[[ SUPPLIED DATA, beginning ]]
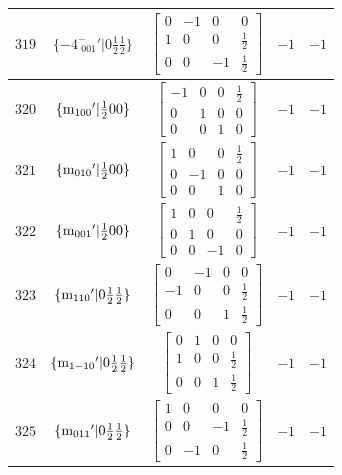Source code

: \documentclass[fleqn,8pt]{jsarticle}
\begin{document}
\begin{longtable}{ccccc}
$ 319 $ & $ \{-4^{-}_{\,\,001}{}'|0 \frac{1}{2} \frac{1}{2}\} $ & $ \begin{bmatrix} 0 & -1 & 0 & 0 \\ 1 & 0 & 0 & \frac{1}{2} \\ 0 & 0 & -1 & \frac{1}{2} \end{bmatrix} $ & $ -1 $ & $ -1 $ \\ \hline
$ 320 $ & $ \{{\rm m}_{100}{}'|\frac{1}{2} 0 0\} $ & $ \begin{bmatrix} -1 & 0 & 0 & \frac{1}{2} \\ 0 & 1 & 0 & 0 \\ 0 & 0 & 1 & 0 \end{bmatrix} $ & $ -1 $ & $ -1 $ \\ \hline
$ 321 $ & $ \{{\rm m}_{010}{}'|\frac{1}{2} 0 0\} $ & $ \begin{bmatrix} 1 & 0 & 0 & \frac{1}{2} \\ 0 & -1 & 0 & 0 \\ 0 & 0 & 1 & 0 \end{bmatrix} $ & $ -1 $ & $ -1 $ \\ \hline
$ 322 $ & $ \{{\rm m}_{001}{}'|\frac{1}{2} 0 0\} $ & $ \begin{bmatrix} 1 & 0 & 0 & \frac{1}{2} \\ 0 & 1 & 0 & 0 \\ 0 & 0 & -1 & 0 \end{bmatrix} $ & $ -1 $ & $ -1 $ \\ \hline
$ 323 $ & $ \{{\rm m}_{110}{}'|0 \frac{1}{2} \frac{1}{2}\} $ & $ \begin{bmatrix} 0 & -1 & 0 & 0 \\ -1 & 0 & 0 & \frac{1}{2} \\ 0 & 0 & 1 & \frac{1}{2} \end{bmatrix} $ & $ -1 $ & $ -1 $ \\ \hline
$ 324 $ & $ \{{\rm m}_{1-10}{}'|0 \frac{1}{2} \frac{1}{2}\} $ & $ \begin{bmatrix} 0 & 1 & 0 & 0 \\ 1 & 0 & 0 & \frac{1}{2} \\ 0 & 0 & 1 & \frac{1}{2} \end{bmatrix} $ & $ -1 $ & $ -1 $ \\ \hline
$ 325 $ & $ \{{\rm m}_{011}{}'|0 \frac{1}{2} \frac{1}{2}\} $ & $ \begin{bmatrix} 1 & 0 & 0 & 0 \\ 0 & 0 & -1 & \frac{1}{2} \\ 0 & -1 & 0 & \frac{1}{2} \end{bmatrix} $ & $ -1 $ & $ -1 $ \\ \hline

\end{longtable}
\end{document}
[[ SUPPLIED DATA, end ]]
[[ SUPPLIED DATA, beginning ]]
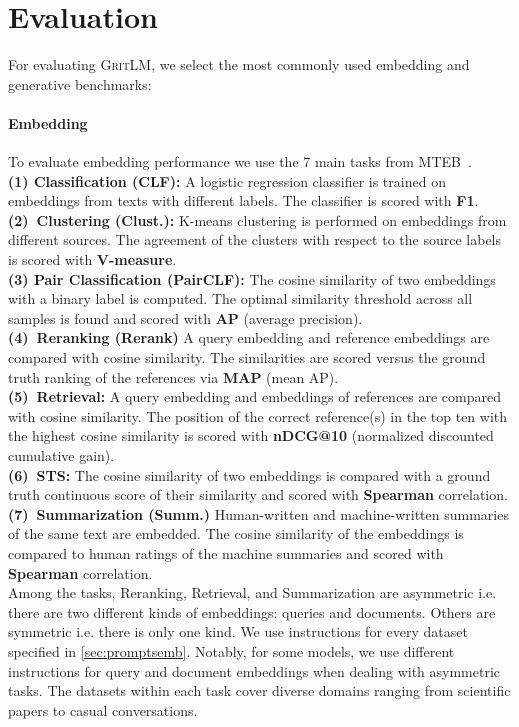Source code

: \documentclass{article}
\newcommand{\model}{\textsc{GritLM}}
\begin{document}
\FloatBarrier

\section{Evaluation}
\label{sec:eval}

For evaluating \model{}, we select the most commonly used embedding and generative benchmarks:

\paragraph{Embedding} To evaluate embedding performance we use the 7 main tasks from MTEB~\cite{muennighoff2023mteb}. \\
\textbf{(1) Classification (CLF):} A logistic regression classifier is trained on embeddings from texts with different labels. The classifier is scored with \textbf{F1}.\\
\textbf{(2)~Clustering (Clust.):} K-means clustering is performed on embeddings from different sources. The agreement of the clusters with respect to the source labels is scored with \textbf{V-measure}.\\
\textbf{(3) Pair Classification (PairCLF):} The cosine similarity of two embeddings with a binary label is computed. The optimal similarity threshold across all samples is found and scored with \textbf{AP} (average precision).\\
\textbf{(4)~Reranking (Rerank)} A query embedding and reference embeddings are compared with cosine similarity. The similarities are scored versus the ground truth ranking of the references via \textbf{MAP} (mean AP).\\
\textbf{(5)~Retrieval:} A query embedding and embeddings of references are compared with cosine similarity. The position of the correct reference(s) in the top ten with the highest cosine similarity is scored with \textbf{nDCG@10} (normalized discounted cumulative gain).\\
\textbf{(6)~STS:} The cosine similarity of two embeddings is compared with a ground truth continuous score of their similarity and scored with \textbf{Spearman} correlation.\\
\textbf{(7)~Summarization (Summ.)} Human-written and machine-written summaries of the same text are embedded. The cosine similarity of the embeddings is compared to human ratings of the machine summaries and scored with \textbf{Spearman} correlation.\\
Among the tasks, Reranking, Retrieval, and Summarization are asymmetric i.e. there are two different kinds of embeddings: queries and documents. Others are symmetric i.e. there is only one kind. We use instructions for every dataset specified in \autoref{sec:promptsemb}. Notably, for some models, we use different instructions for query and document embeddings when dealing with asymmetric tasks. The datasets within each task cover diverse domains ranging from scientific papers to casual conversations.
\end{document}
[[ SUPPLIED DATA, end ]]
There is a line with "we select the" and a line with "To evaluate embedding" above. Copy exactly those two lines and all lines between them, with nothing else.

**TASK OUTPUT:**
For evaluating \model{}, we select the most commonly used embedding and generative benchmarks:

\paragraph{Embedding} To evaluate embedding performance we use the 7 main tasks from MTEB~\cite{muennighoff2023mteb}. \\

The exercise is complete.